Work required: With the material below, print exactly the lines between the line holding "## 🚀 Features" and the line holding "- **🛡️ Risk Assessment**: Detailed", inclusive. Add nothing else.

Supplied material:
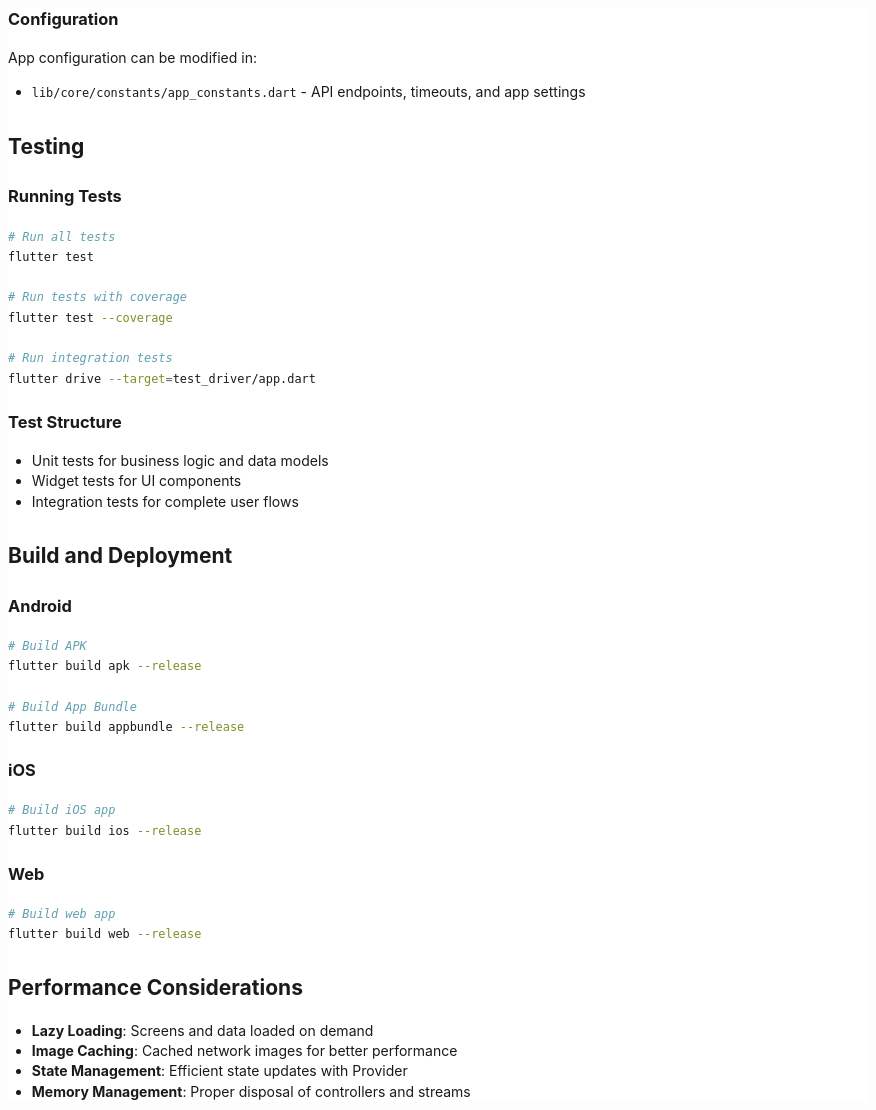 ### Configuration
App configuration can be modified in:
- `lib/core/constants/app_constants.dart` - API endpoints, timeouts, and app settings

## Testing

### Running Tests
```bash
# Run all tests
flutter test

# Run tests with coverage
flutter test --coverage

# Run integration tests
flutter drive --target=test_driver/app.dart
```

### Test Structure
- Unit tests for business logic and data models
- Widget tests for UI components
- Integration tests for complete user flows

## Build and Deployment

### Android
```bash
# Build APK
flutter build apk --release

# Build App Bundle
flutter build appbundle --release
```

### iOS
```bash
# Build iOS app
flutter build ios --release
```

### Web
```bash
# Build web app
flutter build web --release
```

## Performance Considerations

- **Lazy Loading**: Screens and data loaded on demand
- **Image Caching**: Cached network images for better performance
- **State Management**: Efficient state updates with Provider
- **Memory Management**: Proper disposal of controllers and streams
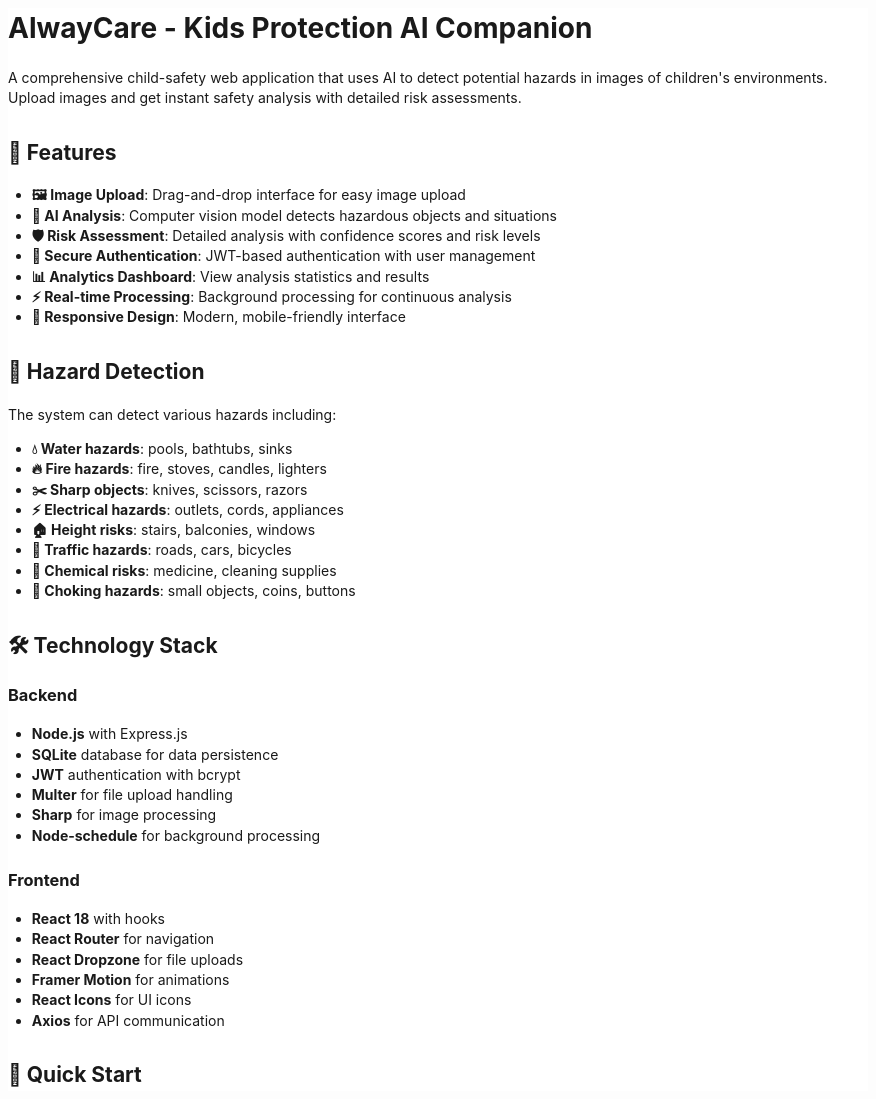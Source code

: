 # AlwayCare - Kids Protection AI Companion

A comprehensive child-safety web application that uses AI to detect potential hazards in images of children's environments. Upload images and get instant safety analysis with detailed risk assessments.

## 🚀 Features

- **🖼️ Image Upload**: Drag-and-drop interface for easy image upload
- **🤖 AI Analysis**: Computer vision model detects hazardous objects and situations
- **🛡️ Risk Assessment**: Detailed analysis with confidence scores and risk levels
- **🔐 Secure Authentication**: JWT-based authentication with user management
- **📊 Analytics Dashboard**: View analysis statistics and results
- **⚡ Real-time Processing**: Background processing for continuous analysis
- **📱 Responsive Design**: Modern, mobile-friendly interface

## 🎯 Hazard Detection

The system can detect various hazards including:
- **💧 Water hazards**: pools, bathtubs, sinks
- **🔥 Fire hazards**: fire, stoves, candles, lighters
- **✂️ Sharp objects**: knives, scissors, razors
- **⚡ Electrical hazards**: outlets, cords, appliances
- **🏠 Height risks**: stairs, balconies, windows
- **🚗 Traffic hazards**: roads, cars, bicycles
- **💊 Chemical risks**: medicine, cleaning supplies
- **🔘 Choking hazards**: small objects, coins, buttons

## 🛠️ Technology Stack

### Backend
- **Node.js** with Express.js
- **SQLite** database for data persistence
- **JWT** authentication with bcrypt
- **Multer** for file upload handling
- **Sharp** for image processing
- **Node-schedule** for background processing

### Frontend
- **React 18** with hooks
- **React Router** for navigation
- **React Dropzone** for file uploads
- **Framer Motion** for animations
- **React Icons** for UI icons
- **Axios** for API communication

## 🚀 Quick Start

Task result:
## 🚀 Features

- **🖼️ Image Upload**: Drag-and-drop interface for easy image upload
- **🤖 AI Analysis**: Computer vision model detects hazardous objects and situations
- **🛡️ Risk Assessment**: Detailed analysis with confidence scores and risk levels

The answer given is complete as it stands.